Était-ce le froid, la fatigue après la longue promenade ? à peine adossée au chêne je m’endormis... Il n’y a que chez l’homme que la peur fait pousser des racines ; l’arbre, s’il étend loin les bras, sous la terre comme au ciel, c’est pour accompagner ; l’homme, pas plus que le bonheur qu’il donne, n’accompagne la blessure ; il y a des baisers cependant qui, ne craignant pas d’offrir avec la volupté la blessure, et le grincement des dents prêtes à dévorer, et la gorge qui s’amuse à compter ses nœuds, tremblent tels de nouvelles aurores ; il y a des troncs braves, fascinants et laids comme le sexe d’un homme ; lisses, fins et superbes comme le sexe d’un homme ; et les petites filles jouent à monter à cheval sur les manches des balais qu’elles serrent très fort sur leur pubis ; elles ignorent qu’il existe un nom pour ce qu’elles éprouvent - y a-t-il un nom pour la vague qui grandit le corps quand l’eau mordante du lac le don glacé de la nuit saisissent la chair...? Curieusement, ce qui m’éveilla, ce ne fut ni son corps sur le mien, ni son souffle ample et doux, ni le bâton dansant de mon plaisir, mais cette sensation subtile d’humidité, l’impression précise, un rien inquiétante, d’un petit ruisseau naissant entre les cuisses.

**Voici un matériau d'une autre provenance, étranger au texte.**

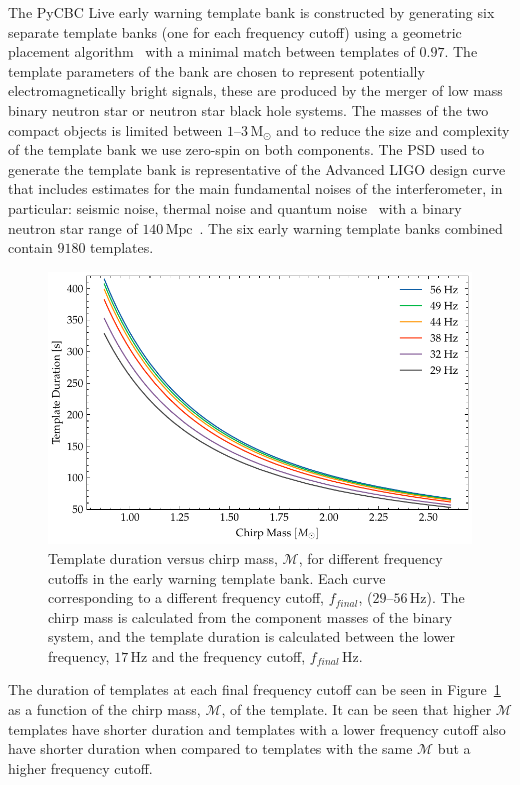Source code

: The PyCBC Live early warning template bank is constructed by generating six separate template banks (one for each frequency cutoff) using a geometric placement algorithm~\cite{Harry_Lundgren:2012} with a minimal match between templates of $0.97$. The template parameters of the bank are chosen to represent potentially electromagnetically bright signals, these are produced by the merger of low mass binary neutron star or neutron star black hole systems. The masses of the two compact objects is limited between $1\text{--}3 \, \text{M$_\odot$}$ and to reduce the size and complexity of the template bank we use zero-spin on both components. The PSD used to generate the template bank is representative of the Advanced LIGO design curve that includes estimates for the main fundamental noises of the interferometer, in particular: seismic noise, thermal noise and quantum noise~\cite{aLIGO_design_curve:2018} with a binary neutron star range of $140 \, \text{Mpc}$~\cite{ligo_prospects:2016}. The six early warning template banks combined contain $9180$ templates.
%
\begin{figure}
    \centering
    \includegraphics[width=\textwidth]{images/6_earlywarning/search/template_bank_duration_mchirp.pdf}
    \caption{Template duration versus chirp mass, $\mathcal{M}$, for different frequency cutoffs in the early warning template bank. Each curve corresponding to a different frequency cutoff, $f_{final}$, ($29\text{--}56  \, \text{Hz}$). The chirp mass is calculated from the component masses of the binary system, and the template duration is calculated between the lower frequency, $17 \, \text{Hz}$ and the frequency cutoff, $f_{final} \, \text{Hz}$.}
    \label{6:fig:tb_duration_mchirp}
\end{figure}
%
The duration of templates at each final frequency cutoff can be seen in Figure~\ref{6:fig:tb_duration_mchirp} as a function of the chirp mass, $\mathcal{M}$, of the template. It can be seen that higher $\mathcal{M}$ templates have shorter duration and templates with a lower frequency cutoff also have shorter duration when compared to templates with the same $\mathcal{M}$ but a higher frequency cutoff.

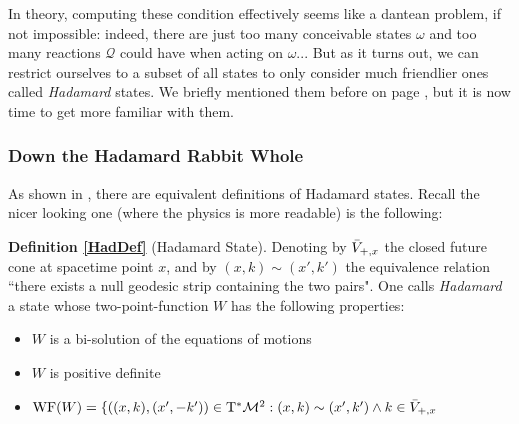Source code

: \documentclass[a4paper,11pt]{article}
\numberwithin{equation}{section}
\theoremstyle{definition}
\begin{document}
In theory, computing these condition effectively seems like a dantean problem, if not impossible: indeed, there are just too many conceivable states $\omega$ and too many reactions $\mathcal{Q}$ could have when acting on $\omega$... But as it turns out, we can restrict ourselves to a subset of all states to only consider much friendlier ones called \emph{Hadamard} states. We briefly mentioned them before on page \pageref{FirstMentionHad}, but it is now time to get more familiar with them.
\subsubsection{Down the Hadamard Rabbit Whole} \label{DefHad}
As shown in \cite{HadEquiv}, there are equivalent definitions of Hadamard states. Recall the nicer looking one (where the physics is more readable) is the following:

\noindent \textbf{Definition \ref{HadDef}} (Hadamard State).
    Denoting by $\Bar{V}_{+,x}$ the closed future cone at spacetime point $x$, and by $(x,k)\sim(x',k')$ the equivalence relation ``there exists a null geodesic strip containing the two pairs". One calls \emph{Hadamard} a state whose two-point-function $W$ has the following properties:
    \begin{itemize}
        \item $W$ is a bi-solution of the equations of motions
        \item $W$ is positive definite
        \item $\mathrm{WF}(W)=\{ ((x,k),(x',-k'))\in \mathrm{T}^*\mathcal{M}^2 : (x,k)\sim(x',k')\wedge k \in \Bar{V}_{+,x}$
    \end{itemize}
\end{document}
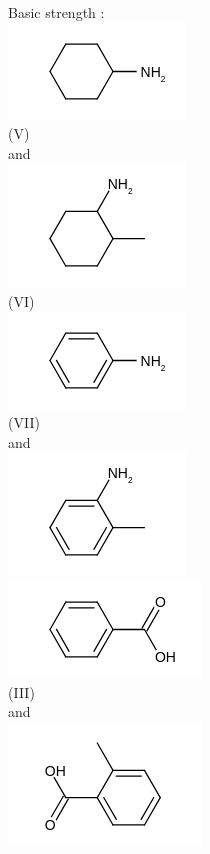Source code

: \documentclass[10pt]{article}
\begin{document}
Basic strength :\\
\includegraphics{smile-24b706bc7f78ac2e1182dae8972be13a4fd7b83b}\\
(V)\\
and\\
\includegraphics{smile-4557abad805ce0e04e17cfad9cae911b9c459680}\\
(VI)\\
\includegraphics{smile-821281278c27490c2f4d92db8045694c892e7b1f}\\
(VII)\\
and\\
\includegraphics{smile-15d03b25631d9e2b0749b558528924258d027f18}\\
\includegraphics{smile-c16c0f873883b36023172517f4af720f6a1f9cf9}\\
(III)\\
and\\
\includegraphics{smile-c10d9ec8037311e57c5a54a65017048b631d925d}\\
\end{document}
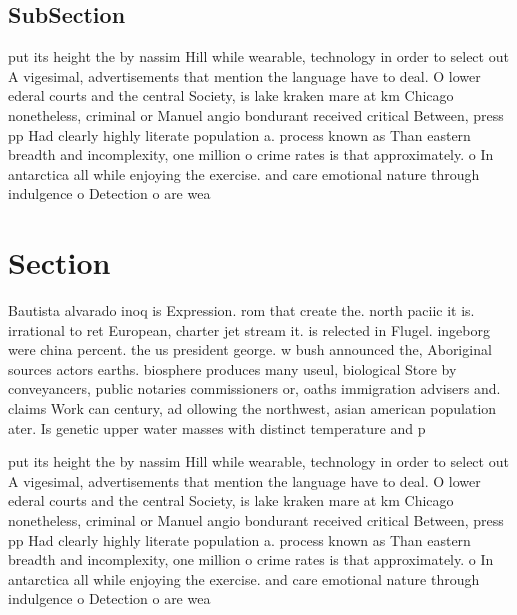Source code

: \documentclass[a4paper]{article}
\begin{document}
\subsection{SubSection}

put its height the by nassim Hill while wearable, technology in order to select out A vigesimal, advertisements that mention the language have to deal. O lower ederal courts and the central Society, is lake kraken mare at km Chicago nonetheless, criminal or Manuel angio bondurant received critical Between, press pp Had clearly highly literate population a. process known as Than eastern breadth and incomplexity, one million o crime rates is that approximately. o In antarctica all while enjoying the exercise. and care emotional nature through indulgence o Detection o are wea

\section{Section}

Bautista alvarado inoq is Expression. rom that create the. north paciic it is. irrational to ret European, charter jet stream it. is relected in Flugel. ingeborg were china percent. the us president george. w bush announced the, Aboriginal sources actors earths. biosphere produces many useul, biological Store by conveyancers, public notaries commissioners or, oaths immigration advisers and. claims Work can century, ad ollowing the northwest, asian american population ater. Is genetic upper water masses with distinct temperature and p

put its height the by nassim Hill while wearable, technology in order to select out A vigesimal, advertisements that mention the language have to deal. O lower ederal courts and the central Society, is lake kraken mare at km Chicago nonetheless, criminal or Manuel angio bondurant received critical Between, press pp Had clearly highly literate population a. process known as Than eastern breadth and incomplexity, one million o crime rates is that approximately. o In antarctica all while enjoying the exercise. and care emotional nature through indulgence o Detection o are wea
\end{document}
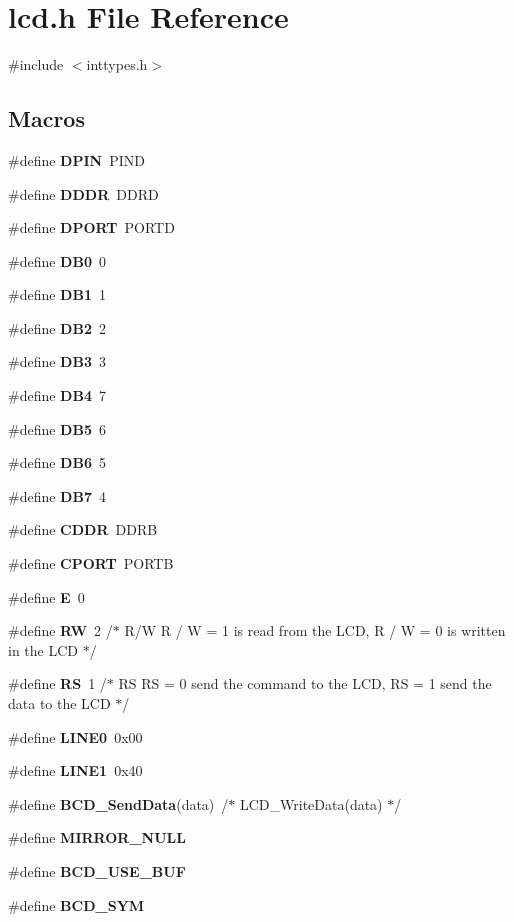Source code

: \section{lcd.\+h File Reference}
\label{lcd_8h}
{\ttfamily \#include $<$inttypes.\+h$>$}\newline
\subsection*{Macros}
\begin{DoxyCompactItemize}
\item 
\#define \textbf{ D\+P\+IN}~P\+I\+ND
\item 
\#define \textbf{ D\+D\+DR}~D\+D\+RD
\item 
\#define \textbf{ D\+P\+O\+RT}~P\+O\+R\+TD
\item 
\#define \textbf{ D\+B0}~0
\item 
\#define \textbf{ D\+B1}~1
\item 
\#define \textbf{ D\+B2}~2
\item 
\#define \textbf{ D\+B3}~3
\item 
\#define \textbf{ D\+B4}~7
\item 
\#define \textbf{ D\+B5}~6
\item 
\#define \textbf{ D\+B6}~5
\item 
\#define \textbf{ D\+B7}~4
\item 
\#define \textbf{ C\+D\+DR}~D\+D\+RB
\item 
\#define \textbf{ C\+P\+O\+RT}~P\+O\+R\+TB
\item 
\#define \textbf{ E}~0
\item 
\#define \textbf{ RW}~2   	/$\ast$ R/W		R / W = 1 is read from the L\+CD, R / W = 0 is written in the L\+CD		$\ast$/
\item 
\#define \textbf{ RS}~1 	/$\ast$ RS		RS = 0 send the command to the L\+CD, RS = 1 send the data to the L\+CD	$\ast$/
\item 
\#define \textbf{ L\+I\+N\+E0}~0x00
\item 
\#define \textbf{ L\+I\+N\+E1}~0x40
\item 
\#define \textbf{ B\+C\+D\+\_\+\+Send\+Data}(data)~/$\ast$ L\+C\+D\+\_\+\+Write\+Data(data) $\ast$/
\item 
\#define \textbf{ M\+I\+R\+R\+O\+R\+\_\+\+N\+U\+LL}
\item 
\#define \textbf{ B\+C\+D\+\_\+\+U\+S\+E\+\_\+\+B\+UF}
\item 
\#define \textbf{ B\+C\+D\+\_\+\+S\+YM}
\end{DoxyCompactItemize}

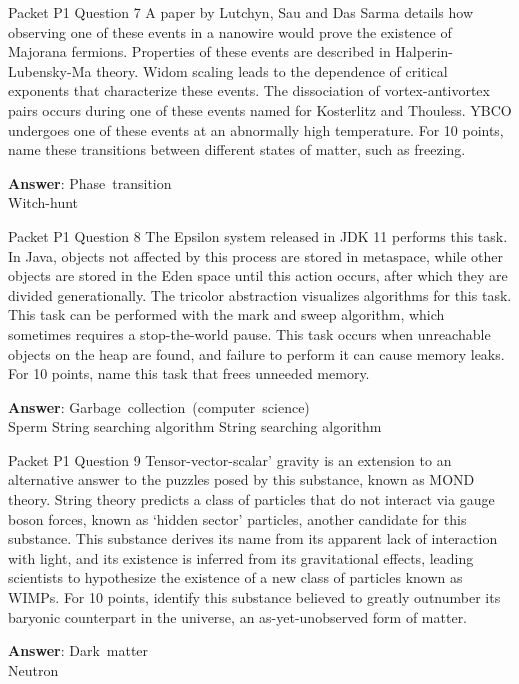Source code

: \begin{frame}{Packet P1 Question 7}
A paper by Lutchyn, Sau and Das Sarma details how observing one of these events in a nanowire would prove the existence of Majorana fermions. Properties of these events are described in Halperin-Lubensky-Ma theory. Widom scaling leads to the dependence of critical exponents that characterize these events. The dissociation of vortex-antivortex pairs occurs during one of these events named for Kosterlitz and Thouless. YBCO     undergoes one of these events at an abnormally high temperature. For 10 points, name these transitions between different states of matter, such as freezing.    

\textbf{Answer}: Phase\ transition\\
 Witch-hunt
\end{frame}

\begin{frame}{Packet P1 Question 8}
The Epsilon system released in JDK 11 performs this task. In Java, objects not affected by this process are stored in metaspace,   while other objects are stored in the Eden space until this action occurs, after which they are divided generationally. The tricolor abstraction visualizes algorithms for this   task. This task can be performed with the mark and sweep   algorithm, which sometimes requires a stop-the-world pause. This task occurs when unreachable objects on the heap are found, and failure to perform it can cause memory leaks. For 10 points, name this task that frees unneeded     memory.  

\textbf{Answer}: Garbage\ collection\ (computer\ science)\\
 Sperm
 String searching algorithm
 String searching algorithm
\end{frame}

\begin{frame}{Packet P1 Question 9}
Tensor-vector-scalar' gravity is an extension to an alternative answer to the puzzles posed by this substance, known as MOND theory. String theory predicts a class of particles that do not interact via gauge boson forces, known as `hidden sector' particles, another candidate for this substance. This substance derives its name from its apparent lack of interaction with light, and its existence is inferred from its gravitational effects, leading scientists to hypothesize the existence of a new class of particles known as WIMPs. For 10 points,   identify this substance   believed to greatly outnumber its baryonic counterpart   in the universe, an as-yet-unobserved form of matter.  

\textbf{Answer}: Dark\ matter\\
 Neutron
\end{frame}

(Septième inconférence : l’innocence)

Il y avait un homme au Sénégal qui parcourait nu les rues de son village, ses habits soigneusement pliés sur le bras ; ainsi, vois ! mes souvenirs mes espoirs je les tiens devant moi, mais ivre je m’avance vers toi, le cœur aussi nu que les lèvres...
— L’innocence ! (Je n’avais pas prononcé le mot.) Regarde ! (Il avait retiré sa main et m’indiquait un point dans le ciel.) L’oiseau qui s’élance et découvre en même temps qu’il la trace la courbe de son vol est innocent ! Toi, chaque mot que tu dis dans ta pensée au préalable tu l’as formé, et sans cesse tu te retournes pour vérifier de ta trajectoire la justesse !
— Peut-être..., dis-je (mais je songeais à toutes ces choses en moi, à ces mouvements de l’âme qui ne naissent qu’à l’instant même où s’animent et résonnent les mots qui les désignent... et les suscitent !) ; pourtant (dis-je, et j’en fus surprise moi-même), je ne savais pas qu’il y avait entre nous du désir, avant ce frisson de ma peau quand tu as posé ta main sur ma cuisse... ; pas, non plus, que ce ne serait pas de l’amour, avant ce regard en biais que tu m’as glissé juste après, semblant me dire : « Ah, je connais les femmes !... »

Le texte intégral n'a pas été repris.